Exercise input START

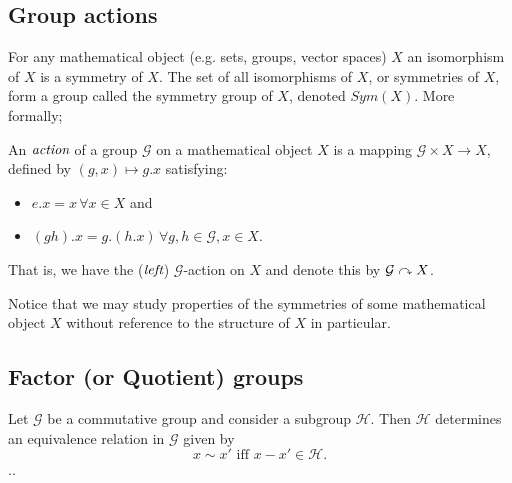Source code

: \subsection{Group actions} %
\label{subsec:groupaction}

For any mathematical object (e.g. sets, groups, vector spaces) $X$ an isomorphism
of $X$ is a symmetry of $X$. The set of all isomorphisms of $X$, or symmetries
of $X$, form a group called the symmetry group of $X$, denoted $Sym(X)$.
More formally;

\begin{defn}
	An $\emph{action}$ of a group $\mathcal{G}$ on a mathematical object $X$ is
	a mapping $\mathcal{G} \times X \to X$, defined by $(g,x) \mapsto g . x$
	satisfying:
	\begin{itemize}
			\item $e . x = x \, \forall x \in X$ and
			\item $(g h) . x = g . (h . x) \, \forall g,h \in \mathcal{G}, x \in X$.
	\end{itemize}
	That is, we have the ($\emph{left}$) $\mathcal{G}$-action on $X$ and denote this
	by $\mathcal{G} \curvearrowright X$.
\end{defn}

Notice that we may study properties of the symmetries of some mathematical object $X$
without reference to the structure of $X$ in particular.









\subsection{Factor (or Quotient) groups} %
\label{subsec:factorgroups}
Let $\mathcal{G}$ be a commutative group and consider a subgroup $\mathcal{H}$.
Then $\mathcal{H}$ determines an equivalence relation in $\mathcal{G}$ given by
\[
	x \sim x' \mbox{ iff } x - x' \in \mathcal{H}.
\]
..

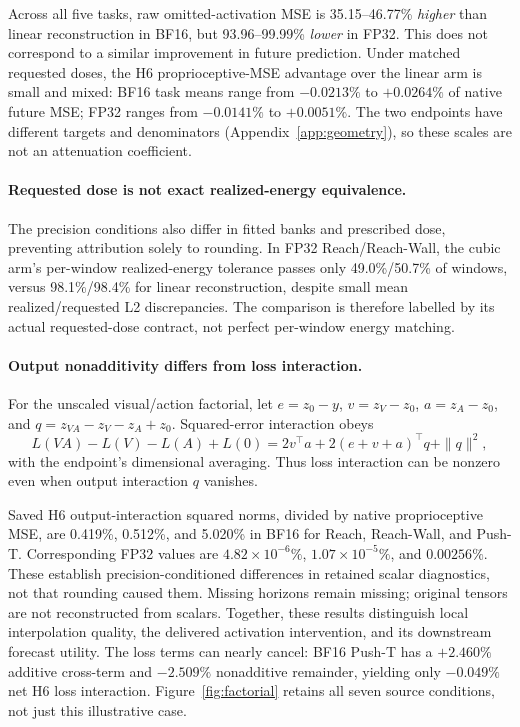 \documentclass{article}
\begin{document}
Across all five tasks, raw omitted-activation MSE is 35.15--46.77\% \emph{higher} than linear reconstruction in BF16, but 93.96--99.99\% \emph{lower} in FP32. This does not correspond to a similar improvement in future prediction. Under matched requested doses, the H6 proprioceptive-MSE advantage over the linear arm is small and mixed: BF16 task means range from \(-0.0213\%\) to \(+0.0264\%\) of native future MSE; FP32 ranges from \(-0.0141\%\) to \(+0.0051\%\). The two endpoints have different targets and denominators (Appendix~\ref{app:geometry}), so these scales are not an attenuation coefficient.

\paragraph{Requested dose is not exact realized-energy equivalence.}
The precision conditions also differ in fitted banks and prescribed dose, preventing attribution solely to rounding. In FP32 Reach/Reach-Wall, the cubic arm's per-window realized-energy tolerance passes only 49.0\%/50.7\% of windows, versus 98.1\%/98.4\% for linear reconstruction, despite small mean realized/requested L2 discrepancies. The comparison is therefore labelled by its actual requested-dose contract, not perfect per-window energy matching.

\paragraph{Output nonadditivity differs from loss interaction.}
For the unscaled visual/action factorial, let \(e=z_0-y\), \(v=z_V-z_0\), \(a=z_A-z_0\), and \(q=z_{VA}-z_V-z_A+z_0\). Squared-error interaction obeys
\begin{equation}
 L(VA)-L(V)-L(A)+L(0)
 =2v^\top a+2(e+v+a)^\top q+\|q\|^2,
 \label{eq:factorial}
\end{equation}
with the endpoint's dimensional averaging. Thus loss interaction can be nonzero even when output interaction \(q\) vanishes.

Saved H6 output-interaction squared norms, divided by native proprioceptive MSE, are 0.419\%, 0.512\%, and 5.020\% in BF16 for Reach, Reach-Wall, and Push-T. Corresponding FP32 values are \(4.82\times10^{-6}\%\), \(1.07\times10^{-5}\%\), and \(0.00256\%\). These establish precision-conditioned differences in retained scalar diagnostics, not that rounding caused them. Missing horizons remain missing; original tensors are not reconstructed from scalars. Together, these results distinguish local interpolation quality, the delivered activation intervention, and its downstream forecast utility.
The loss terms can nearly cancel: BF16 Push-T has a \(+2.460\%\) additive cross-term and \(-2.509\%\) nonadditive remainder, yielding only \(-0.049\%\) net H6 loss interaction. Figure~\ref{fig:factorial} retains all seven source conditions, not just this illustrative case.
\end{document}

Exercise input END

> What this task involves: Return the records exactly. Don't carry the pictures over.

> Finished task:
Source code

: \subsection{Group actions} %
\label{subsec:groupaction}

For any mathematical object (e.g. sets, groups, vector spaces) $X$ an isomorphism
of $X$ is a symmetry of $X$. The set of all isomorphisms of $X$, or symmetries
of $X$, form a group called the symmetry group of $X$, denoted $Sym(X)$.
More formally;

\begin{defn}
	An $\emph{action}$ of a group $\mathcal{G}$ on a mathematical object $X$ is
	a mapping $\mathcal{G} \times X \to X$, defined by $(g,x) \mapsto g . x$
	satisfying:
	\begin{itemize}
			\item $e . x = x \, \forall x \in X$ and
			\item $(g h) . x = g . (h . x) \, \forall g,h \in \mathcal{G}, x \in X$.
	\end{itemize}
	That is, we have the ($\emph{left}$) $\mathcal{G}$-action on $X$ and denote this
	by $\mathcal{G} \curvearrowright X$.
\end{defn}

Notice that we may study properties of the symmetries of some mathematical object $X$
without reference to the structure of $X$ in particular.









\subsection{Factor (or Quotient) groups} %
\label{subsec:factorgroups}
Let $\mathcal{G}$ be a commutative group and consider a subgroup $\mathcal{H}$.
Then $\mathcal{H}$ determines an equivalence relation in $\mathcal{G}$ given by
\[
	x \sim x' \mbox{ iff } x - x' \in \mathcal{H}.
\]
..

 \documentclass{article}
\begin{document}
Across all five tasks, raw omitted-activation MSE is 35.15--46.77\% \emph{higher} than linear reconstruction in BF16, but 93.96--99.99\% \emph{lower} in FP32. This does not correspond to a similar improvement in future prediction. Under matched requested doses, the H6 proprioceptive-MSE advantage over the linear arm is small and mixed: BF16 task means range from \(-0.0213\%\) to \(+0.0264\%\) of native future MSE; FP32 ranges from \(-0.0141\%\) to \(+0.0051\%\). The two endpoints have different targets and denominators (Appendix~\ref{app:geometry}), so these scales are not an attenuation coefficient.

\paragraph{Requested dose is not exact realized-energy equivalence.}
The precision conditions also differ in fitted banks and prescribed dose, preventing attribution solely to rounding. In FP32 Reach/Reach-Wall, the cubic arm's per-window realized-energy tolerance passes only 49.0\%/50.7\% of windows, versus 98.1\%/98.4\% for linear reconstruction, despite small mean realized/requested L2 discrepancies. The comparison is therefore labelled by its actual requested-dose contract, not perfect per-window energy matching.

\paragraph{Output nonadditivity differs from loss interaction.}
For the unscaled visual/action factorial, let \(e=z_0-y\), \(v=z_V-z_0\), \(a=z_A-z_0\), and \(q=z_{VA}-z_V-z_A+z_0\). Squared-error interaction obeys
\begin{equation}
 L(VA)-L(V)-L(A)+L(0)
 =2v^\top a+2(e+v+a)^\top q+\|q\|^2,
 \label{eq:factorial}
\end{equation}
with the endpoint's dimensional averaging. Thus loss interaction can be nonzero even when output interaction \(q\) vanishes.

Saved H6 output-interaction squared norms, divided by native proprioceptive MSE, are 0.419\%, 0.512\%, and 5.020\% in BF16 for Reach, Reach-Wall, and Push-T. Corresponding FP32 values are \(4.82\times10^{-6}\%\), \(1.07\times10^{-5}\%\), and \(0.00256\%\). These establish precision-conditioned differences in retained scalar diagnostics, not that rounding caused them. Missing horizons remain missing; original tensors are not reconstructed from scalars. Together, these results distinguish local interpolation quality, the delivered activation intervention, and its downstream forecast utility.
The loss terms can nearly cancel: BF16 Push-T has a \(+2.460\%\) additive cross-term and \(-2.509\%\) nonadditive remainder, yielding only \(-0.049\%\) net H6 loss interaction. Figure~\ref{fig:factorial} retains all seven source conditions, not just this illustrative case.
\end{document}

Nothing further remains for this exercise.